Schwartz D, Kornowski R, Schwartz I F, Dotan I, Weinreb B, Averbuch M, Golan Y, Levo Y, Iaina A
Department of Internal Medicine T, Ichilov Hospital, Tel-Aviv Sourasky Medical Center, Israel.
Cardiovasc Drugs Ther. 1996 Mar;10(1):75-9. doi: 10.1007/BF00051133.

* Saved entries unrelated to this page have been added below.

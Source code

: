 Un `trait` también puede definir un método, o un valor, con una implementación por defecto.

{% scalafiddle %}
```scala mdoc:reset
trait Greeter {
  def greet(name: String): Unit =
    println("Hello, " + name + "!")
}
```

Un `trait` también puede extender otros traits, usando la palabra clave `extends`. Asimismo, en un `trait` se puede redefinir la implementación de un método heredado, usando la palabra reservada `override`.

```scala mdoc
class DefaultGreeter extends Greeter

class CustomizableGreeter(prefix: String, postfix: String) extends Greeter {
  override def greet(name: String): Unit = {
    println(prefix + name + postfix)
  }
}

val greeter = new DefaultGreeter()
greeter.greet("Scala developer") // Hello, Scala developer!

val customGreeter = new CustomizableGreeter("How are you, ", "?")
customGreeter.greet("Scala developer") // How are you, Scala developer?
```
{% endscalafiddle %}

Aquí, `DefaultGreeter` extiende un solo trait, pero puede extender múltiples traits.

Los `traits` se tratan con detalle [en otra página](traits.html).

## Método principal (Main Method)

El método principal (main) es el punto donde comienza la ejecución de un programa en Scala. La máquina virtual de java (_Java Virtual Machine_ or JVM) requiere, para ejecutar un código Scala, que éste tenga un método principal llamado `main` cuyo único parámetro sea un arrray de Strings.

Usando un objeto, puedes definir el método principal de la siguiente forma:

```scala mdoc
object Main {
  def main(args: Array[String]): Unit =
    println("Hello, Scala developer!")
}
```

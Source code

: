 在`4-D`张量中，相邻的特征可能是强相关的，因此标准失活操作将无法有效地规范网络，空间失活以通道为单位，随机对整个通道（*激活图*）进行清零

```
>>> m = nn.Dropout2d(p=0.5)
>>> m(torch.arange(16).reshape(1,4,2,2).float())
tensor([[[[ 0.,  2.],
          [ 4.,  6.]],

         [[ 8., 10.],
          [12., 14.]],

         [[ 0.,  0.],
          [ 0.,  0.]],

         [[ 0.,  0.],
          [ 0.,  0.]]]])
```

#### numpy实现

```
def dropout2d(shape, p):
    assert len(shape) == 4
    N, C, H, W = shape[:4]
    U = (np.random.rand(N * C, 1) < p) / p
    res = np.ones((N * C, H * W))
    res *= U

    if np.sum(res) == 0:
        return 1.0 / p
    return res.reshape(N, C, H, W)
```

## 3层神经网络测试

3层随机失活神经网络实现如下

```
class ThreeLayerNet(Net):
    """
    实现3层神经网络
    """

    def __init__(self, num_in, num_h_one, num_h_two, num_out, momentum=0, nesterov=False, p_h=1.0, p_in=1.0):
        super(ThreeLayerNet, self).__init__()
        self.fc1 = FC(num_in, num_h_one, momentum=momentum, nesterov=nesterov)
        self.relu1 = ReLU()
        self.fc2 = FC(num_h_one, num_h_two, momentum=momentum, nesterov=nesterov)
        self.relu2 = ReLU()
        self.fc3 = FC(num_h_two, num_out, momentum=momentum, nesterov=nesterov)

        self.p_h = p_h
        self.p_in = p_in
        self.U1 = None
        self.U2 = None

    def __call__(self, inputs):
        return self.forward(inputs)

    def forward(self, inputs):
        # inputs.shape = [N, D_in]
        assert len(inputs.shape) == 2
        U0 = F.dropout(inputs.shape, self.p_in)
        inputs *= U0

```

This study assessed the usefulness of the oral captopril test in the prediction of renal impairment among elderly patients with congestive heart failure (CHF). Forty-seven patients aged > or = 65 years with CHF (EF < 40%) participated in a prospective nonrandomized series. Blood samples for plasma renin activity (PRA) were drawn before and 60 minutes after 50 mg of oral captopril. Twenty-four hours later, captopril was administered (up to 75 mg/day over a 4 day period), and renal laboratory and clinical assessment were performed at baseline and for a 9 day period. In 7 of 47 patients (14.9%), deterioration of renal function was observed. During the captopril test, the PRA increased significantly after 1 hour in almost all patients and the mean blood pressure decreased from 99.2 +/- 14.6 mmHg to 92.2 +/- 13.7 mmHg (p < 0.001). All patients whose baseline PRA level was < 1.9 ng/ml/hr and whose stimulated PRA was < 3.2 ng/ml/hr maintained a stable renal function throughout the study period. Significant statistical correlation (p < 0.05) was found between the initial PRA, the changes in PRA or mean blood pressure during the captopril test, and the change in plasma creatinine and creatinine clearance in the entire group, and was even more evident in a subgroup of patients with an ejection fraction > or = 30%. All these correlations were not statistically significant in the patients with an ejection fraction < 30%. It is thus concluded that measurement of pretreatment PRA levels might be a useful laboratory tool for predicting the renal safety of captopril use in patients with CHF whose EF > or = 30%.
本研究评估了口服卡托普利试验在预测老年充血性心力衰竭(CHF)患者肾功能损害方面的实用性。47例年龄≥65岁的CHF患者(左心室射血分数[EF]<40%)参与了一项前瞻性非随机系列研究。在口服50 mg卡托普利前及服药后60分钟采集血样以检测血浆肾素活性(PRA)。24小时后,给予卡托普利(4天内每日剂量高达75 mg),并在基线及之后9天进行肾脏实验室检查和临床评估。47例患者中有7例(14.9%)出现肾功能恶化。在卡托普利试验期间,几乎所有患者在1小时后PRA显著升高,平均血压从99.2±14.6 mmHg降至92.2±13.7 mmHg(p<0.001)。所有基线PRA水平<1.9 ng/ml/hr且刺激后PRA<3.2 ng/ml/hr的患者在整个研究期间肾功能保持稳定。在整个研究组中发现初始PRA、卡托普利试验期间PRA或平均血压的变化与血浆肌酐和肌酐清除率的变化之间存在显著统计学相关性(p<0.05),在射血分数≥30%的患者亚组中更为明显。在射血分数<30%的患者中,所有这些相关性均无统计学意义。因此得出结论,对于EF≥30%的CHF患者,测量治疗前PRA水平可能是预测使用卡托普利肾脏安全性的有用实验室工具。